Bei der Kreistierschau wollten die Verantwortlichen zeigen, dass man den Tieren auch mehr zutrauen kann, dass man sie etwas lehren kann. Einen geraden Gang an der Leine beispielsweise. Rund 40 Jungzüchter zeigten im vergangenen Sommer in Bad Königshofen, wie viel Freude und Begeisterung der Umgang mit Tieren machen kann. 50 Kühe wurden vorgeführt. Verantwortlich war der Rinderzuchtverband Franken.
Junges Tier - junger Mensch, älteres Tier - älterer Mensch, auf diesen einfachen Nenner kann man es bringen. Die noch jungen Tiere werden von Kindern - das jüngste war vier Jahre alt - an der Leine geführt. Sie laufen "Slalom" durch Heuballen. Ältere Tiere werden von den Junglandwirten (Altersgrenze 30 Jahre) geführt. Die Anforderungen sind da schon höher. Die Tiere müssen mit geradem Rücken laufen, sie müssen die Beine so stellen, dass das Euter für die Jury gut sichtbar ist. Da heißt es üben, üben, üben.
Drei Kategorien
Und weil Roland Wehner aus Oberleichtersbach über 30 Jahre alt ist, gilt er nicht mehr als Junglandwirt. Deshalb trat er an den Jungzüchter Michael Amtmann aus Windheim bei Wartmannsroth heran. Der war gerne bereit, Wehners Kuh zu führen, genauso wie die junge Ronja Müller, die wie Wehner in Modlos wohnt. Die Kreistierzuchtschau bietet also auch jungen Menschen die Möglichkeit, sich mit den Kühen und Rindern vertraut zu machen.

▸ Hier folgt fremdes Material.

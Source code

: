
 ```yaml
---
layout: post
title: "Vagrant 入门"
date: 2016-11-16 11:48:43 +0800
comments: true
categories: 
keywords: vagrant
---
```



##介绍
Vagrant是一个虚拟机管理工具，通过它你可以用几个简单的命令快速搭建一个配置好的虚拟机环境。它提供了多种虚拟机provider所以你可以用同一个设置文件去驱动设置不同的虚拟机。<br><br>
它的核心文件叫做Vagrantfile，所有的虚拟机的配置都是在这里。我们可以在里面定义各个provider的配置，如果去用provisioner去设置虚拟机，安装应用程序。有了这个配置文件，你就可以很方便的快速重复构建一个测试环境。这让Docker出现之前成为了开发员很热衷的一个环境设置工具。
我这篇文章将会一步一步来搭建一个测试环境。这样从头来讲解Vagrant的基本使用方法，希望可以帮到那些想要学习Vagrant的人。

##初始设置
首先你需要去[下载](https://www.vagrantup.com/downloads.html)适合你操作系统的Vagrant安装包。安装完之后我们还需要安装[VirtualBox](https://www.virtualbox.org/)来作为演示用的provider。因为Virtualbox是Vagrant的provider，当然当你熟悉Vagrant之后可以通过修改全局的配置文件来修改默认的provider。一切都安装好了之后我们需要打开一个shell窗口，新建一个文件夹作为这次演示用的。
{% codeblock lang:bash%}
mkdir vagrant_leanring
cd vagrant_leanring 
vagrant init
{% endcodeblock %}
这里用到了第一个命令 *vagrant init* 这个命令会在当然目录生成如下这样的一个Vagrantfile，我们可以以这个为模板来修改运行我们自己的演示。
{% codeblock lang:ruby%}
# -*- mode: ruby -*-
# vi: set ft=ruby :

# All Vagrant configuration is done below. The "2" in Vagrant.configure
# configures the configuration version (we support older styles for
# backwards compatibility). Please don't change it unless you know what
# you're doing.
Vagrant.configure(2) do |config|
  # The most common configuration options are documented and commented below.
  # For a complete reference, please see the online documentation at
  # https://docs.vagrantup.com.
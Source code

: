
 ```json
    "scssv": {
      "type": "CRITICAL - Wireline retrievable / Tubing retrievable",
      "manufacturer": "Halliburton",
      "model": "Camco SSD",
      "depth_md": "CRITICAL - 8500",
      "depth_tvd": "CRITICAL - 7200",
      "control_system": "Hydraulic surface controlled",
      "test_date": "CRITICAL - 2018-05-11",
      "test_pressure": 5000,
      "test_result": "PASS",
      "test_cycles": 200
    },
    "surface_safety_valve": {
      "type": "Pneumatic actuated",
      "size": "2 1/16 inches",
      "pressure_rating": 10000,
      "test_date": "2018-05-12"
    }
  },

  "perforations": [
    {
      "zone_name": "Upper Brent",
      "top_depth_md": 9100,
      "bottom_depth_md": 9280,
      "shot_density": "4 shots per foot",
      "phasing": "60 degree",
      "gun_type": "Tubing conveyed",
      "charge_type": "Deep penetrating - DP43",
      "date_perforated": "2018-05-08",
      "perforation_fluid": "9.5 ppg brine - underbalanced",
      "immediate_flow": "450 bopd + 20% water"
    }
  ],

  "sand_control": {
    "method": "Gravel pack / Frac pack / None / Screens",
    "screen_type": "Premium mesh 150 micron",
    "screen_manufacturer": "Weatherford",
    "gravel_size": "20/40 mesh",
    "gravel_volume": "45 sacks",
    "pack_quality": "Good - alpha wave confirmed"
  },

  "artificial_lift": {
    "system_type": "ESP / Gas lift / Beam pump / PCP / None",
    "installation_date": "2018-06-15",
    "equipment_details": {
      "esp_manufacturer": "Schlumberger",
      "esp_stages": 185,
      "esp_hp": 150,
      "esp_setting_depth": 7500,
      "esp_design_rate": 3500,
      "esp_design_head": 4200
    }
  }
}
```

Andreas Herleth ist mit seiner Idee auf dem richtigen Weg: Nur wer sich mit Verstand und Verständnis den Nutztieren nähert, sich mit ihnen beschäftigt, kann diesen durchaus lernbereiten Tieren den entsprechenden Respekt entgegenbringen.
Die Tiere werden in drei Kategorien eingeteilt: ein Kalb, zwei Kalb, drei oder mehr Kalb. Auch werden sie nach Rassen getrennt: Fleckvieh, Schwarzbunte, Gelbvieh. "Elli" von Karl Schneider aus Wollbach (siehe Artikel oben) war beispielsweise Siegerin in der Kategorie drei oder mehr Kalb, Fleckvieh.
Die Preise sind nicht mit Geld dotiert. Es geht vielmehr um "die Ehre". Herleth: "Karl Schneider ist heute noch stolz auf diese Auszeichnung." Enttäuscht ist Schneider, "dass so wenige Landwirte aus unserem Landkreis sich an der Schau beteiligt haben". Viele hätten sich vor dem Training mit den Tieren - gedrückt: "Wir können nicht nur mit Worten unseren Berufsstand interessant machen, wir brauchen Taten."